=================
Data organization
=================

``aind-data-schema`` validates and write JSON files containing metadata. We store those JSON files at the top-level of every data asset to support our ability to rapidly and openly share data. 
 
Core principles
===============

**Immutability**

Reproducible data analysis requires that input data be *immutable*. All data, once produced, should be treated as “read only”. Derived processes cannot change input data. This means no appending information to input files, and no adding files to existing directories. 

**Prioritize the acquisition**

The fundamental logical unit for primary data is the *acquisition session* (time).  

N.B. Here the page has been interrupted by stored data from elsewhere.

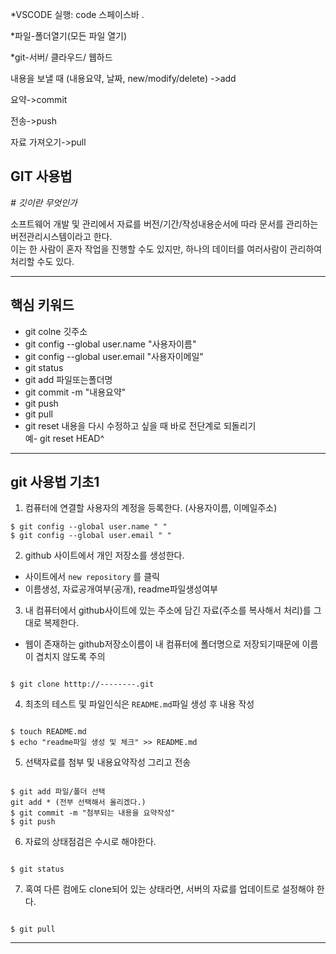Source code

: *VSCODE 실행: code 스페이스바 .

*파일-폴더열기(모든 파일 열기)

*git-서버/ 클라우드/ 웹하드 

내용을 보낼 때 (내용요약, 날짜, new/modify/delete) ->add

요약->commit

전송->push

자료 가져오기->pull

## GIT 사용법


*# 깃이란 무엇인가*

소프트웨어 개발 및 관리에서 자료를 버전/기간/작성내용순서에 따라 문서를 관리하는 버전관리시스템이라고 한다. <br />
이는 한 사람이 혼자 작업을 진행할 수도 있지만, 하나의 데이터를 여러사람이 관리하여 처리할 수도 있다.

---

## 핵심 키워드
 
 - git colne 깃주소 
 - git config --global user.name "사용자이름"
 - git config --global user.email "사용자이메일"
 - git status
 - git add 파일또는폴더명
 - git commit -m "내용요약"
 - git push
 - git pull
 - git reset 내용을 다시 수정하고 싶을 때 바로 전단계로 되돌리기 <br />
 예- git reset HEAD^

---

## git 사용법 기초1

1. 컴퓨터에 연결할 사용자의 계정을 등록한다. (사용자이름, 이메일주소) <br />
``` shell
$ git config --global user.name " "
$ git config --global user.email " "

```

2. github 사이트에서 개인 저장소를 생성한다. 
- 사이트에서 `new repository` 를 클릭
- 이름생성, 자료공개여부(공개), readme파일생성여부

3. 내 컴퓨터에서 github사이트에 있는 주소에 담긴 자료(주소를 복사해서 처리)를 그대로 복제한다. 
 - 웹이 존재하는 github저장소이름이 내 컴퓨터에 폴더명으로 저장되기때문에 이름이 겹치지 않도록 주의

```shell

$ git clone htttp://--------.git

```

4. 최초의 테스트 및 파일인식은 `README.md`파일 생성 후 내용 작성 

```shell

$ touch README.md
$ echo "readme파일 생성 및 체크" >> README.md

```

5. 선택자료를 첨부 및 내용요약작성 그리고 전송

```shell

$ git add 파일/폴더 선택
git add * (전부 선택해서 올리겠다.)
$ git commit -m "첨부되는 내용을 요약작성"
$ git push

```

6. 자료의 상태점검은 수시로 해야한다.

```shell

$ git status 

```

7. 혹여 다른 컴에도 clone되어 있는 상태라면, 서버의 자료를 업데이트로 설정해야 한다.

```shell

$ git pull

```

---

There are many ways to logically group data. We group all data acquired at the
same time. This is for two reasons:

First, it is helpful to logically group data that directly affect each other. The 
treadmill data stream is tightly coupled to the video capturing the body of the 
mouse, which naturally affects neural activity. Grouping these simultaneously 
collected data streams together helps users to understand the data they process 
and analyze. 

Second, organizing by acquisition (time) facilitates immutable rapid sharing. Were 
we to share data at the project or dataset level, our ability to share would be 
dependent on difficult decisions that depend on the project’s intended use of the 
data. For example, waiting to release data that all meet the quality control 
criteria defined by a particular project assumes that those criteria apply to all
potential uses of the data.

**Flat structure**

We avoid using hierarchies to encode metadata. Grouping data into hierarchies via 
directories - or implied hierarchies with complex ordered file naming conventions - is
a common practice to facilitate search. However, any type of hierarchy dramatically 
impacts how data can be used. Grouping data by project makes it difficult to find data
by modality. Grouping data by modality makes it difficult to find data by mouse.  

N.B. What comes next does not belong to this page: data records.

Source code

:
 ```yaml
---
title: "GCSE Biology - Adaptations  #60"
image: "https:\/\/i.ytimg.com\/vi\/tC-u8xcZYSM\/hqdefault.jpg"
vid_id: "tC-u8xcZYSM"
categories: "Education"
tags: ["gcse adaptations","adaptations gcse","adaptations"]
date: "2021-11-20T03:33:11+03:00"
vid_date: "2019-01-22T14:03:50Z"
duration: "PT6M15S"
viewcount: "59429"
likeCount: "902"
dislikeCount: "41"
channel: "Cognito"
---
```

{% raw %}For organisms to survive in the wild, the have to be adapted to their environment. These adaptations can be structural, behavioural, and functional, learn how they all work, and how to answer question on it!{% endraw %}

A flat structure organized by time is unopinionated about what metadata will be most 
useful. We will instead rely on flexible database queries to facilitate data discovery 
along any dimension, rather than biasing in favor of one field or another. 

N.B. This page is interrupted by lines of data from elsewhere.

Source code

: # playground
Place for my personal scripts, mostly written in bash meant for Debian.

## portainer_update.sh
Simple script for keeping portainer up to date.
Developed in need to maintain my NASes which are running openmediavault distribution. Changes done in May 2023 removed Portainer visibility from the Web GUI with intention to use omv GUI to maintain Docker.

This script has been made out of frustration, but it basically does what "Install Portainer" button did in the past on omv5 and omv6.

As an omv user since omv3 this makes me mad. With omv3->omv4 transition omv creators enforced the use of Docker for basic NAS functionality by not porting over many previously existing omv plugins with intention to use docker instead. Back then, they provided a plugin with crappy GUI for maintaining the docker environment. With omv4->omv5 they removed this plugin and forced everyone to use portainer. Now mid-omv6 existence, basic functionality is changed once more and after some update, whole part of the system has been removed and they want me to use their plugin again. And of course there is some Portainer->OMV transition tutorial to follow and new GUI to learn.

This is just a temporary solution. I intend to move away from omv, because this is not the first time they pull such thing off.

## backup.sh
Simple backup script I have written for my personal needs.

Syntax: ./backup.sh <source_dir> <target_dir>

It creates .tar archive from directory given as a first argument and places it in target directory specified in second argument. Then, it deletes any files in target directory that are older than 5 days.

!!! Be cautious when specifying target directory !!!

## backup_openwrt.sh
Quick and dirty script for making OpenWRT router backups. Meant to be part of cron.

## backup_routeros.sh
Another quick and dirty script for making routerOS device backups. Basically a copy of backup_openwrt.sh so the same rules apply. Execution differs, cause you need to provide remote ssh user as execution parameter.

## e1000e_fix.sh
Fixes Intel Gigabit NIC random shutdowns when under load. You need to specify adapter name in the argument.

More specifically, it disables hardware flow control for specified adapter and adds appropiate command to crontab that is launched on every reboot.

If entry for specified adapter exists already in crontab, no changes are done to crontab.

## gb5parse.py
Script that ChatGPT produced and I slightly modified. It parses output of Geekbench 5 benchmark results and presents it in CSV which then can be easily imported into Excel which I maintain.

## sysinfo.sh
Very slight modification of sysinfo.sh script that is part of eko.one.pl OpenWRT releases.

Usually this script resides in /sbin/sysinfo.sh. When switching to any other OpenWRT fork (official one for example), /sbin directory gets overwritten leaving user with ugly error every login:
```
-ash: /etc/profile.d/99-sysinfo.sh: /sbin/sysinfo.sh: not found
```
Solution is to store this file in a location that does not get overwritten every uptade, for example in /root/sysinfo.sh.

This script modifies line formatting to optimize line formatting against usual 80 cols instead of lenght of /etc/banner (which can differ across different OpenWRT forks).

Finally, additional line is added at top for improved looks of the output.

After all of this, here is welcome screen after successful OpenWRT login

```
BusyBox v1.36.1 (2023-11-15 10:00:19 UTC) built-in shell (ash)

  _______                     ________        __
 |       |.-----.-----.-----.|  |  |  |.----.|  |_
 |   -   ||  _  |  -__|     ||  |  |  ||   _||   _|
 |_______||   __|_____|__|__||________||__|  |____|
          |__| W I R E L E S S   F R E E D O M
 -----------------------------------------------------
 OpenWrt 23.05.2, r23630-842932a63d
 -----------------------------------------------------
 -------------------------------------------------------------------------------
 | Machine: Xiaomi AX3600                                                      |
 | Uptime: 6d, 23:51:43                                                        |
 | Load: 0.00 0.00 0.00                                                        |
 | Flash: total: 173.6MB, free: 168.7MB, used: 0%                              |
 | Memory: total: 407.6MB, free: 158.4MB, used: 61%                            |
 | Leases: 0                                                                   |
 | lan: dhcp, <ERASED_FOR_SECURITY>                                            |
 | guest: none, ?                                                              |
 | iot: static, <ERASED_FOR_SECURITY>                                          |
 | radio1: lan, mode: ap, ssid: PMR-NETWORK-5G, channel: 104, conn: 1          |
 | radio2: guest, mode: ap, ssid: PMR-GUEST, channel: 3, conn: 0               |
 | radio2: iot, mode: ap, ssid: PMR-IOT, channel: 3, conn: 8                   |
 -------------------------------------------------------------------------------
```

**Processing is a session**

Processing sessions are analogous to primary data acquisition sessions.  Processed data 
files should therefore be logically grouped together, separate from primary data. 
Timestamping processed results allows us to flexibly reprocess without affecting primary
data. The generic term we use to describe acquisition sessions and processing sessions
is the data asset.  

We could consider separate data assets for different processing pipeline steps (e.g. one
asset for stitching transforms, one asset for fused results, one asset for segmented neurons, 
etc). However, at this point that seems like unnecessary complexity. 

**Standard processing, flexible analysis**

We define processing as basic feature extraction - spike sorting for electrophysiology, 
limb positions extracted from behavior videos, cell positions from light microscopy.  

Analysis is taking processed features and using them to answer a scientific question. 
For physiology, the NWB file is a key marker between processing and analysis. 

We separate data processing and analysis to facilitate flexible use of data. Whereas 
analytical use of processing features can vary widely, what features will be generally useful 
is often constrained and well-understood (though they are rarely easy to generate).   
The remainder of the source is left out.